The main principles of all these national youths are alike. They are pleasingly picturesque—simperingly amiable; with a pretty and piquant dash of paradox. What they propose is not new birth, or dashing out into new systems, and taking advantage of new ideas; but reverting to old systems, and furbishing them up so as to look as good as new. Re-juvenescence is their aim; the middle ages their motto. Young England, to wit, desires to replace things as they were in the days of the pack-horse, the thumb-screw, the monastery, the ducking-stool, the knight errant, trial by battle, and the donjon-keep. To these he wishes to apply all possible modern improvements, to adapt them to present ideas, and to present events. Though he would have no objection to his mailed knight traveling per first-class railway, he would abolish luggage-trains to encourage intestine trade and the breed of that noble animal the pack-horse. He has, indeed, done something in this monastic line; but his efforts for the dissemination of superstition, and his denunciations of a certain sort of witchcraft, have signally failed. In truth, the task he has set himself—that of re-constructing society anew out of old materials—though highly archæological, historical, and poetic, has the fatal disadvantage of being simply impossible. It is telling the people of the nineteenth century to carry their minds, habits, and sentiments back, so as to become people of the thirteenth century; it is trying to make new muslin out of mummy cloth, or razors out of rusty nails.

"Young Russia" is an equal absurdity, but from a precisely opposite cause; for, indeed, this sort of youth out of age is a series of paradoxes. The Russian of the present day is the Russian of past ages. He exists by rule—the rule of despotism—which is as old as the Medes and Persians; and which forces him into an iron mould that shapes his appearance, his mind, and his actions to one pattern, from one generation to another Hence every thing that lives and breathes in Russia being antique, there is no appreciable antiquity. The new school, therefore—even if amateur politics were allowable in Russia, which they are not, as a large population of exiles in Siberia can testify—has no materials to work upon. Stagnation is the political law, and "Young Russia" dies in its babyhood for want of sustenance.

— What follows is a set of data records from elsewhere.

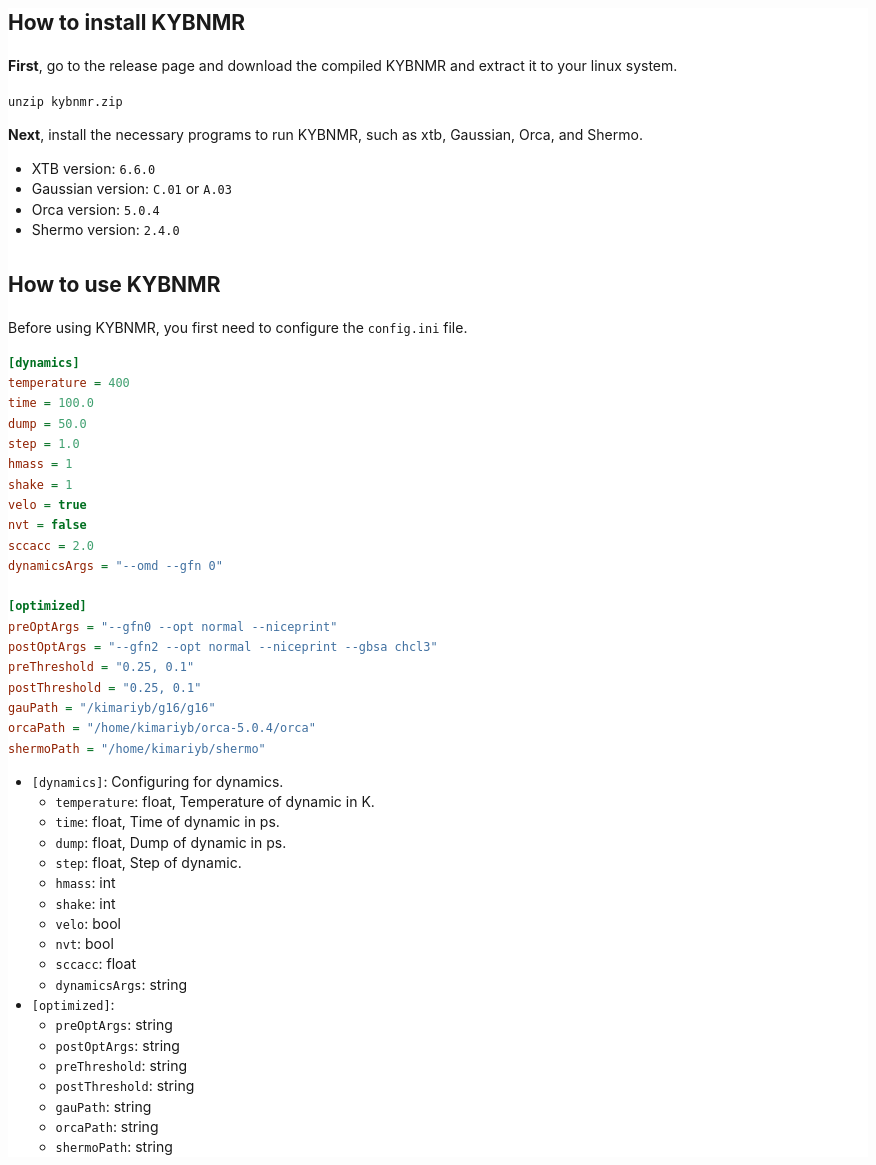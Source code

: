 ## How to install KYBNMR

**First**, go to the release page and download the compiled KYBNMR and extract it to your linux system.

```shell
unzip kybnmr.zip
```

**Next**, install the necessary programs to run KYBNMR, such as xtb, Gaussian, Orca, and Shermo.

- XTB version: `6.6.0`
- Gaussian version: `C.01` or `A.03`
- Orca version: `5.0.4`
- Shermo version: `2.4.0`

## How to use KYBNMR

Before using KYBNMR, you first need to configure the `config.ini` file.

```ini
[dynamics]
temperature = 400
time = 100.0
dump = 50.0
step = 1.0
hmass = 1
shake = 1
velo = true
nvt = false
sccacc = 2.0
dynamicsArgs = "--omd --gfn 0"

[optimized]
preOptArgs = "--gfn0 --opt normal --niceprint"
postOptArgs = "--gfn2 --opt normal --niceprint --gbsa chcl3"
preThreshold = "0.25, 0.1"
postThreshold = "0.25, 0.1"
gauPath = "/kimariyb/g16/g16"
orcaPath = "/home/kimariyb/orca-5.0.4/orca"
shermoPath = "/home/kimariyb/shermo"
```

- `[dynamics]`: Configuring for dynamics.
  - `temperature`: float, Temperature of dynamic in K.
  - `time`: float, Time of dynamic in ps.
  - `dump`: float, Dump of dynamic in ps.
  - `step`: float, Step of dynamic.
  - `hmass`: int
  - `shake`: int
  - `velo`: bool
  - `nvt`: bool
  - `sccacc`: float
  - `dynamicsArgs`: string
- `[optimized]`: 
  - `preOptArgs`: string
  - `postOptArgs`: string
  - `preThreshold`: string
  - `postThreshold`: string
  - `gauPath`: string
  - `orcaPath`: string
  - `shermoPath`: string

What goes by the name of civilization, is no advance in wealth, morals, or social happiness. It is merely a tinsel coating over the rottenness and rust with which Russian life is "sicklied o'er." It has nothing to do with a single soul below the rank of a noble; and with him it means Champagne, bad pictures, Parisian tailors, operas, gaming, and other expenses and elegancies imported from the West. Hundreds of provincial noblemen are ruined every year in St. Petersburg, in undergoing this process of civilization. The fortunes thus wasted are enormous; yet there is only one railroad now in operation throughout the whole empire, and that belongs to the Emperor, and leads to one of his palaces a few miles from the capital. Such is Russian civilization. What then is "Young Russia" to do? Ask one of its youngest apostles, Ivan Vassilievitsch.

This young gentleman—for an introduction to whom we are indebted to Count Sollogub—was, not long ago, parading the Iverskoy boulevard—one of the thirteen which half encircle Moscow—when he met a neighbor from the province of Kazan. Ivan had lately returned from abroad. He was a perfect specimen of the new school, inside and out. Within, he had imbibed all the ideas of the juvenile or verdant schools of Germany, France, and England. Without, he displayed a London macintosh; his coat and trowsers had been designed and executed by Parisian artists; his hair was cut in the style of the middle ages; and his chin showed the remnants of a Vandyke beard. He also resembled the new school in another respect: he had spent all his money, yet he was separated from home by the distance of a long—a Russian—journey.

To meet with a neighbor—which he did—who traveled in his own carriage, in which he offered a seat, was the height of good fortune. The more so, as Ivan wished to see as much of Russian life on the road as possible, and to note down his impressions in a journal, whose white leaves were as yet unsullied with ink. From the information he intended to collect, he intended to commence helping to re-construct Russian society after the order of the new Russiaites.